Wasn't sure if there was a better place for this but here goes:

It's getting close to that time of the year again.

Please take the time to work safely and review safety with employees or family before things get hectic.

This happened just a few miles from me. http://www.southbendtribune.com/article/20100325/News01/100329620/0/LIVES


----------



## downtownjr (Apr 8, 2008)

Thanks for the safety reminder...sad to hear the gentleman died in the accident. Things can happen in a split second. Also, just driving on the road is crazy these days...lots of sibdivisions have sprung up near some of my hay ground in the past. A lot of those folks just do not understand farm equipment and the size of our gear and how hard it is to stop.
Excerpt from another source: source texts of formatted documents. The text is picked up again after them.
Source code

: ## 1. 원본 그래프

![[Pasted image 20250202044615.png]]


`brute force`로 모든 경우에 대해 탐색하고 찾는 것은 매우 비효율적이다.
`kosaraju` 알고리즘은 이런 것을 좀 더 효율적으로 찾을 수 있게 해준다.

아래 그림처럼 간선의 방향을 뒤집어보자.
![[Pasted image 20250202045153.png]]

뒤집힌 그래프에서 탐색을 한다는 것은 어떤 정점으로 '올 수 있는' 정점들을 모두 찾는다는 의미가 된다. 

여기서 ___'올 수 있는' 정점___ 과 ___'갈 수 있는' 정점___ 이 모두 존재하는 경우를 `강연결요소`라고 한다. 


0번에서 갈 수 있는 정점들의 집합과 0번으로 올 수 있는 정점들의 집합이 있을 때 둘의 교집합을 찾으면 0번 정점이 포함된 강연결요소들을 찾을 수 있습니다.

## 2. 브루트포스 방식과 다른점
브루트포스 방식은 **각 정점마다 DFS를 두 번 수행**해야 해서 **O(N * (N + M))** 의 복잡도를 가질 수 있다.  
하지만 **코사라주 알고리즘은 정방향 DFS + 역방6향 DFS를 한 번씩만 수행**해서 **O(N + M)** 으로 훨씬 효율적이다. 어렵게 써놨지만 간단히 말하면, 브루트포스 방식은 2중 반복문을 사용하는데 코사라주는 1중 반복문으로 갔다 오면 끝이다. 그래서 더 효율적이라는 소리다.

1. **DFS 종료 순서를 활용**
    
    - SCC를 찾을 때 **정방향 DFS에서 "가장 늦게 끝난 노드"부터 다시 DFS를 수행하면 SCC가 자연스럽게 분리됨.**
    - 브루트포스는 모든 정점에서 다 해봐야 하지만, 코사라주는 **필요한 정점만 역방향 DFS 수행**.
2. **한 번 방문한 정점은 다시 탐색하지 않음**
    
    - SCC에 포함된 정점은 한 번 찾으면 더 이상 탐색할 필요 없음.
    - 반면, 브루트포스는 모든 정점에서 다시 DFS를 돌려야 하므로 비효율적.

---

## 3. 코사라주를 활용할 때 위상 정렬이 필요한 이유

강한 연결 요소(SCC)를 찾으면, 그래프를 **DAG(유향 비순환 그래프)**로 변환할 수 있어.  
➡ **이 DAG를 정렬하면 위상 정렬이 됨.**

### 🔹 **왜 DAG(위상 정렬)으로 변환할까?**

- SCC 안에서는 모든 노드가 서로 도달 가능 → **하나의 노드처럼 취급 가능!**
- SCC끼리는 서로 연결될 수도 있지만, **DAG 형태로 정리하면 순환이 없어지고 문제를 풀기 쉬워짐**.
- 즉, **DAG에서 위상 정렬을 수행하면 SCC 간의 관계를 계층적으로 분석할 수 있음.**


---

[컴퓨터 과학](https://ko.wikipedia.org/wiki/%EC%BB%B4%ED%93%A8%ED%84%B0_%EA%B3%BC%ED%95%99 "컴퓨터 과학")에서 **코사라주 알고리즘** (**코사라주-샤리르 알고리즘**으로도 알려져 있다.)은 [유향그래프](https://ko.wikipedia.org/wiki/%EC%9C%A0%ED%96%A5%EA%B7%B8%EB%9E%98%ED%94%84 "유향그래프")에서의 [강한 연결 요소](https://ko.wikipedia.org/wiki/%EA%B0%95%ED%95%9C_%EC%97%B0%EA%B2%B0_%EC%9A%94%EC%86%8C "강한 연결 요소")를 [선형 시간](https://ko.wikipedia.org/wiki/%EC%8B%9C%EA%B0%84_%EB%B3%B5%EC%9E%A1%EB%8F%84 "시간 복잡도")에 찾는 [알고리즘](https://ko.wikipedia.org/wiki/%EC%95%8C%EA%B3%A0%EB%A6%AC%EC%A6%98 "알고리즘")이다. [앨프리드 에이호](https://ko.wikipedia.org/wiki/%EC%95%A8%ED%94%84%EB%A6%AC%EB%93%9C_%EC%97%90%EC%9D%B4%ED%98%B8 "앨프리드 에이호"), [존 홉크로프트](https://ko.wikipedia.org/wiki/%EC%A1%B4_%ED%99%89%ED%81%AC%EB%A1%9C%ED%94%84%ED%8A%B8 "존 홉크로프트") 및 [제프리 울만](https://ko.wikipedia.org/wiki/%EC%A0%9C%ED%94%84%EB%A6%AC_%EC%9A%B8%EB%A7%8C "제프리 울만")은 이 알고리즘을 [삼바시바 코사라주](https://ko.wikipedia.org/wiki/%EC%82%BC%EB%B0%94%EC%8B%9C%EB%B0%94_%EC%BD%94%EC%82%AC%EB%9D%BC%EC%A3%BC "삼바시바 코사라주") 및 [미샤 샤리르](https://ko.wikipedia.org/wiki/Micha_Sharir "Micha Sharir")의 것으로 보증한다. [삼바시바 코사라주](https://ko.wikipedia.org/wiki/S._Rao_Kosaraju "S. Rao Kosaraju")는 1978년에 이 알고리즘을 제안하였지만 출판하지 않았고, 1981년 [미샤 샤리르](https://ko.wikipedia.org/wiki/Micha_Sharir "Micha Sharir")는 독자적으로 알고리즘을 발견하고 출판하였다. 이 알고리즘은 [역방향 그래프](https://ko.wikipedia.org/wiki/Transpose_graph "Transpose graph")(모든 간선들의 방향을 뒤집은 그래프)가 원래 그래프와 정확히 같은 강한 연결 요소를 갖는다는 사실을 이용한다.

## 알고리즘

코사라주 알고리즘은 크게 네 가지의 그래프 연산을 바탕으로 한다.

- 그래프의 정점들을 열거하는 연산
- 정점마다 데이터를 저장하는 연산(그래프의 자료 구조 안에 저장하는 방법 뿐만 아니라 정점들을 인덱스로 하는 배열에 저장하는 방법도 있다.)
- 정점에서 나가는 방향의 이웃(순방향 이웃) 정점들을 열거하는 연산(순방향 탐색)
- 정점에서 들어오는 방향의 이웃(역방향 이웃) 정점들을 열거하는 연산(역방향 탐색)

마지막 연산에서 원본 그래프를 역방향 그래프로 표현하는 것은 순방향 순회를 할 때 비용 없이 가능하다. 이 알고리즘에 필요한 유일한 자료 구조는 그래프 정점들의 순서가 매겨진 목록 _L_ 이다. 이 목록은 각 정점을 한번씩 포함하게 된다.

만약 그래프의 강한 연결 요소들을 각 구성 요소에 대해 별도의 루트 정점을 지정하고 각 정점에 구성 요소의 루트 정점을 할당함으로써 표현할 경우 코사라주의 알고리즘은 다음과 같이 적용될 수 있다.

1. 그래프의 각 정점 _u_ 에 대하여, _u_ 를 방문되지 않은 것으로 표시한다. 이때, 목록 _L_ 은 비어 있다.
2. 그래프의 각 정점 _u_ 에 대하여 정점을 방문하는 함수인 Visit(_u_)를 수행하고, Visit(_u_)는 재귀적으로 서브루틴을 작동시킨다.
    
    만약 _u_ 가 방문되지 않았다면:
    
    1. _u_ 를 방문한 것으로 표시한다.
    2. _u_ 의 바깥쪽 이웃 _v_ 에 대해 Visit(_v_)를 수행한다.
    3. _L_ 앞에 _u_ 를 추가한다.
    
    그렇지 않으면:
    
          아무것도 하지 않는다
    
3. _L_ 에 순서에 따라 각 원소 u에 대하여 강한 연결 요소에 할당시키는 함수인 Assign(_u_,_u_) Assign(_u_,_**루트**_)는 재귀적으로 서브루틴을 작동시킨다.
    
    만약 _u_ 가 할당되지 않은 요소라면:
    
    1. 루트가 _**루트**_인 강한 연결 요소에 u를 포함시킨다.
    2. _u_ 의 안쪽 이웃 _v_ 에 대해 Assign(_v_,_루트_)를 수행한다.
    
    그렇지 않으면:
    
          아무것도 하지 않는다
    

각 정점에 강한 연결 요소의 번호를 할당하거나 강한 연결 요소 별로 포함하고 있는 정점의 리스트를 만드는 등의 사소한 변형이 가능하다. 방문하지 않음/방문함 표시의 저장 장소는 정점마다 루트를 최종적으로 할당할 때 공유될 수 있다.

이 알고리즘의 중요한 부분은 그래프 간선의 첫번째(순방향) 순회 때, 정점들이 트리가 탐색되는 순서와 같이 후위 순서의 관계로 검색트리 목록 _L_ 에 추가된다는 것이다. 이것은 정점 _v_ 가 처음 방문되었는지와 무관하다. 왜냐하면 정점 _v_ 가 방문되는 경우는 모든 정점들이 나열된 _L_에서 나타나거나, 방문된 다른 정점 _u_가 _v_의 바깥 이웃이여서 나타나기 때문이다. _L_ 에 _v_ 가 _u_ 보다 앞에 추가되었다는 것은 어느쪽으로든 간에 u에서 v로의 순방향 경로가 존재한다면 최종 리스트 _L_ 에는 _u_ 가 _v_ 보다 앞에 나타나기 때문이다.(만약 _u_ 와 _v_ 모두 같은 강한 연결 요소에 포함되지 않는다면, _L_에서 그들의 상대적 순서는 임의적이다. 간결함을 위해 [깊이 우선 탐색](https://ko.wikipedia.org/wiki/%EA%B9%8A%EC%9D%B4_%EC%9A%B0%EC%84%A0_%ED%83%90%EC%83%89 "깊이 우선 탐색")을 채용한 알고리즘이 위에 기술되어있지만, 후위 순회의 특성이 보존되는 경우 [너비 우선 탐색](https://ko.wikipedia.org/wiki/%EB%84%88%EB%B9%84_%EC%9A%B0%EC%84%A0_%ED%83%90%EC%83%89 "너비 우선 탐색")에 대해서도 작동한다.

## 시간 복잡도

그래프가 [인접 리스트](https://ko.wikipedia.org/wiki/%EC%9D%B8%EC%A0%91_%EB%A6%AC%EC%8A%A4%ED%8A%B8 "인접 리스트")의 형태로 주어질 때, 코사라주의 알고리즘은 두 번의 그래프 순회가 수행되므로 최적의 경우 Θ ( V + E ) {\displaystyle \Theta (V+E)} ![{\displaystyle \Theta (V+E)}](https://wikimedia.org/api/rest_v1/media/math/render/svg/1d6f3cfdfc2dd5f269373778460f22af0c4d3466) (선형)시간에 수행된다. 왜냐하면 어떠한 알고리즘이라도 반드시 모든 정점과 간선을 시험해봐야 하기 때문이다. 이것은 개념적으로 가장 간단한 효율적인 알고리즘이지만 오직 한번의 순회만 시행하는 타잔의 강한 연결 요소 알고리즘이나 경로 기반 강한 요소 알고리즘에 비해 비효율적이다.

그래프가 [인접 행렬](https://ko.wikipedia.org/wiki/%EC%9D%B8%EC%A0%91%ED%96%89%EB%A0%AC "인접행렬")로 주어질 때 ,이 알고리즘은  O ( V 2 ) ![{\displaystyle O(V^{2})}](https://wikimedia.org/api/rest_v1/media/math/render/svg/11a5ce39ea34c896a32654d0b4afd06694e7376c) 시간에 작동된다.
Be careful out there and let's have a safe haying season.


----------



## mlappin (Jun 25, 2009)

downtownjr said:


> Also, just driving on the road is crazy these days...lots of sibdivisions have sprung up near some of my hay ground in the past.


Agreed^^.

If your SMV's don't look like new, replace em.

Add the reflective tape as well to define the width of the equipment.

Make sure all your hazard lights are working on both the tractor and the equipment.

I've gone as far as buying new lenses on one piece of equipment as they were getting a little cloudy and didn't seem as bright. I add lights on equipment that don't have factory lights. Been using LED's as they seem to actually catch peoples attention while they are doing important stuff like yakking on the cell phone or even worse texting while driving, (idiots)

I live a half mile from the entrance of Potato Creek State Park. Have all kind of idjits from the area's major city's. Have to say the Chicago folks are the worst. Weekends are a nightmare when everybody is heading to the park to claim a camping spot for the weekend.


----------



## haymaker1956 (Mar 18, 2010)

Last year there were 3 farmers killed in Davidson County, NC while making left turns off of roadways. Idjits tried to pass them. There used to be more cows than cars but now there's more houses than hogs. Some of these old country roads just aren't what they used to be.


----------